Either way, the Observer's recent description of Reign of Terror as "baroque pop" doesn't shed any light whatsoever on the situation. Baroque pop - what on earth is that? Again, leaning towards spoof-dom-baroque-and-roll was a term coined by the dramatically over-dressed and theatrical Yngvie Malmsteem, after the likes of him and the equally flamboyant Steve Vai took classical musical structures and played them with electronic guitars, like utter maniacs. I guess there's an element of that in here, the odd guitar harmony creeps in a la Poison on tracks like 'Born to Lose' and 'Never Say Die' with some heavy double-peddling on the former too, but I don't know whether the Observer's writer had thought that deeply into the matter.
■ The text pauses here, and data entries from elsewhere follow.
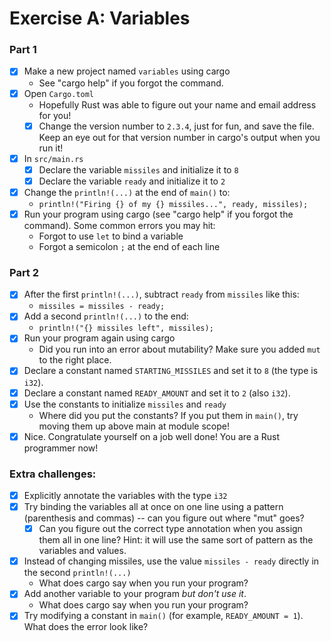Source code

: # Exercise A: Variables

### Part 1
- [X] Make a new project named `variables` using cargo
  - See "cargo help" if you forgot the command.
- [X] Open `Cargo.toml`
  - Hopefully Rust was able to figure out your name and email address for you!
  - [X] Change the version number to `2.3.4`, just for fun, and save the file.
    Keep an eye out for that version number in cargo's output when you run it!
- [X] In `src/main.rs`
  - [X] Declare the variable `missiles` and initialize it to `8`
  - [X] Declare the variable `ready` and initialize it to `2`
- [X] Change the `println!(...)` at the end of `main()` to:
  - `println!("Firing {} of my {} missiles...", ready, missiles);`
- [X] Run your program using cargo (see "cargo help" if you forgot the command).
  Some common errors you may hit:
  - Forgot to use `let` to bind a variable
  - Forgot a semicolon `;` at the end of each line

### Part 2

- [X] After the first `println!(...)`, subtract `ready` from `missiles` like this:
  - `missiles = missiles - ready;`
- [X] Add a second `println!(...)` to the end:
  - `println!("{} missiles left", missiles);`
- [X] Run your program again using cargo
  - Did you run into an error about mutability?  Make sure you added `mut` to the right place.
- [X] Declare a constant named `STARTING_MISSILES` and set it to `8` (the type is `i32`).
- [X] Declare a constant named `READY_AMOUNT` and set it to `2` (also `i32`).
- [X] Use the constants to initialize `missiles` and `ready`
  - Where did you put the constants?  If you put them in `main()`, try moving them up above main at module scope! 
- [X] Nice. Congratulate yourself on a job well done!  You are a Rust programmer now!

### Extra challenges:
- [X] Explicitly annotate the variables with the type `i32`
- [X] Try binding the variables all at once on one line using a pattern (parenthesis and commas) -- can you figure out where "mut" goes?
  - [X] Can you figure out the correct type annotation when you assign them all in one line?
    Hint: it will use the same sort of pattern as the variables and values.
- [X] Instead of changing missiles, use the value `missiles - ready` directly in the second `println!(...)`
  - What does cargo say when you run your program?
- [X] Add another variable to your program *but don't use it*.
  - What does cargo say when you run your program?
- [X] Try modifying a constant in `main()` (for example, `READY_AMOUNT = 1`). What does the error look like?
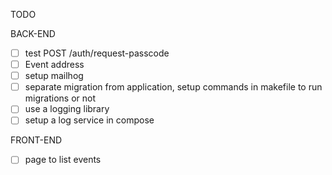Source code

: TODO

BACK-END
- [ ]  test POST /auth/request-passcode
- [ ] Event address  
- [ ] setup mailhog
- [ ] separate migration from application, setup commands in makefile to run migrations or not
- [ ] use a logging library
- [ ] setup a log service in compose

FRONT-END

- [ ] page to list events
Amid breathy rants from Krauss and squeeky synth/guitar sounds from Miller, there are some catchy melodies, opening track 'Comeback Kid' is a good one, with heavy riffs on 'Crush' and cheerleader-style shouty lyrics. Miller frequently uses dirty grime beats and drum machine sounds you'd find on a Beverly Hills Cop soundtrack, its just not enough to play ball with the likes of Skream & Benga. Nearly every intro sounds like the beginning of an 80s rock anthem. If you took away the twee vocals on 'You Lost Me', it could easily be an Alice Cooper ballad. 'True Shred Guitar' being included seems a desperation tactic ("We're really a great live band, honest, look what we can do!") and just adds to the spoof-dom of the album; high-pitched screaming and swearing from Krauss like she's a real rock chick - yeah, man.

All in all Reign of Terror doesn't have a single terrifying thing about it, and I'm not too sure there's going to be much of a reign for Sleigh Bells either - this is all very 'of the moment' music. Really, it sounds like Tony Basil standing in with School of Seven Bells if they picked up some shredding tricks here and there, 80s drum machine noises thrown in for good measure.

It's hooky enough, and you do end up singing along, however tacky and irritating and spoof it might be. Sometimes Reign of Terror sounds like typical dance-metal crossover shizzle, with 'Demons' and 'Leader of the Pack' leading the way on that idea (no pun intended). Think Sonic Boom Six, a bit, who don't mime at their shows though. Sometimes it could just be a bunch of 12-year-old Skrillex fans making music on a PS1 with a talking toaster.